▶ [YOUR TASK]:
State the number of lines below in which the word "vacuum" appears. Nothing else belongs in the answer.

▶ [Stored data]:
--------------------------------

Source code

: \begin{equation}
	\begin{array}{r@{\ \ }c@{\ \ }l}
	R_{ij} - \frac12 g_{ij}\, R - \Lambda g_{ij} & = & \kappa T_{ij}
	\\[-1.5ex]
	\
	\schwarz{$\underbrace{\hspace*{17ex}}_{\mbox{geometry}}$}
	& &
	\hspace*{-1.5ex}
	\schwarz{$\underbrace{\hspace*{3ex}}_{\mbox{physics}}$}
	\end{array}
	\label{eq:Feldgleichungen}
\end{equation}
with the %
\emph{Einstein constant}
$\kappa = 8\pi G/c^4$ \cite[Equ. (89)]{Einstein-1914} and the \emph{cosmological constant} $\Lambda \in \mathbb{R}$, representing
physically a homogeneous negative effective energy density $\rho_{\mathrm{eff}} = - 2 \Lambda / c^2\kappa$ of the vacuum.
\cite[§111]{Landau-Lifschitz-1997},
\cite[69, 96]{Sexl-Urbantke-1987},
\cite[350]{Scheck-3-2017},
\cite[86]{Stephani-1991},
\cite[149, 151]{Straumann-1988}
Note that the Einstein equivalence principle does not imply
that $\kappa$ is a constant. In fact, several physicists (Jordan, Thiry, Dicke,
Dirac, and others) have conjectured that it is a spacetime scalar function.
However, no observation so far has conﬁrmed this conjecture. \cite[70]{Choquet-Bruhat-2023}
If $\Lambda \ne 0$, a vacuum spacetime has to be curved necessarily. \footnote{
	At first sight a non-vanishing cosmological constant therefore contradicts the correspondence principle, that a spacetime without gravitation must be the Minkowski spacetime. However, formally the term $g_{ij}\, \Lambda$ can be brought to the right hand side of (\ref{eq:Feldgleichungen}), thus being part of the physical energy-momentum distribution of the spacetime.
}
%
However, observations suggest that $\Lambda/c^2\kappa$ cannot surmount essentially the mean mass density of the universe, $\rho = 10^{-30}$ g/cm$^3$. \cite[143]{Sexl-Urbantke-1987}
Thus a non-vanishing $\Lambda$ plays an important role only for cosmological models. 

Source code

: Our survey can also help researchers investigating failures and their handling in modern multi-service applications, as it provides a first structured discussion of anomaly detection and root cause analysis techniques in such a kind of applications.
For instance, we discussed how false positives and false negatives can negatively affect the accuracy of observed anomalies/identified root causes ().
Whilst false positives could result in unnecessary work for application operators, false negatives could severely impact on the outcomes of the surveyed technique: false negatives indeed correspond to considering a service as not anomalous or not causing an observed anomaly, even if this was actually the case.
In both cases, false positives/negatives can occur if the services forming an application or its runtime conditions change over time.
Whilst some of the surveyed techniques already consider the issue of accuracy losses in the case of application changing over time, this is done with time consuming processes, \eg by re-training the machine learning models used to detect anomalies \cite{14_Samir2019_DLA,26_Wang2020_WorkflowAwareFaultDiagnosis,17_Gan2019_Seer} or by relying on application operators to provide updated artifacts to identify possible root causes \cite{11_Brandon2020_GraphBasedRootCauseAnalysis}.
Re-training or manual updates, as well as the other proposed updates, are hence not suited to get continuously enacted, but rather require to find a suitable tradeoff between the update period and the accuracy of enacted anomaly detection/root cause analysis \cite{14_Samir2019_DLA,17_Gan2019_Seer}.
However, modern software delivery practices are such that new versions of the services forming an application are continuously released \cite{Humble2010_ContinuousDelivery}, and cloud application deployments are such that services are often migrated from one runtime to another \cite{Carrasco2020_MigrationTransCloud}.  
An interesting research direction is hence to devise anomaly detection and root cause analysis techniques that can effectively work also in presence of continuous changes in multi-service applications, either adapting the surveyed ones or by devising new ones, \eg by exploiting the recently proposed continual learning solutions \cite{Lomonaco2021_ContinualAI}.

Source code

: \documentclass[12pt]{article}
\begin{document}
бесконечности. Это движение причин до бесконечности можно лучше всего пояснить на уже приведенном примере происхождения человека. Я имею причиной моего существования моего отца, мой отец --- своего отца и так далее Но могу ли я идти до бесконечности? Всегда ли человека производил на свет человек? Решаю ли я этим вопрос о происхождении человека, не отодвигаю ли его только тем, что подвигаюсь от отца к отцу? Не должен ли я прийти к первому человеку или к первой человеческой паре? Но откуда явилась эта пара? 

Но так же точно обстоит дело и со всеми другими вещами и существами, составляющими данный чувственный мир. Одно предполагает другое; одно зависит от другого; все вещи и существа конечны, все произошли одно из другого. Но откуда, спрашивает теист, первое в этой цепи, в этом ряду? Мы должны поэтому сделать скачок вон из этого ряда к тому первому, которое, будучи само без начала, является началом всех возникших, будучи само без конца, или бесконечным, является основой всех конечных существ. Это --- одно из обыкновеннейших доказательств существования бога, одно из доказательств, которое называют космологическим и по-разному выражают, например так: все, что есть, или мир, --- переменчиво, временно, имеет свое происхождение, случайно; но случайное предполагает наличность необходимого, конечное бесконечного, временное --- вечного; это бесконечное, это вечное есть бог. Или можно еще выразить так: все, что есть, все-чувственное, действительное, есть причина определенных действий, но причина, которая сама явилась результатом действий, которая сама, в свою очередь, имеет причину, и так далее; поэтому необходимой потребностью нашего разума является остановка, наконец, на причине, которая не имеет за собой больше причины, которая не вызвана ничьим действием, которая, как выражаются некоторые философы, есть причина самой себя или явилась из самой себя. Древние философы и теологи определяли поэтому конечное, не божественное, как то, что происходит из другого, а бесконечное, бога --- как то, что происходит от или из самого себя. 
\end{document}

--------------------------------

▶ [RESULT FOR THIS EXERCISE]:
2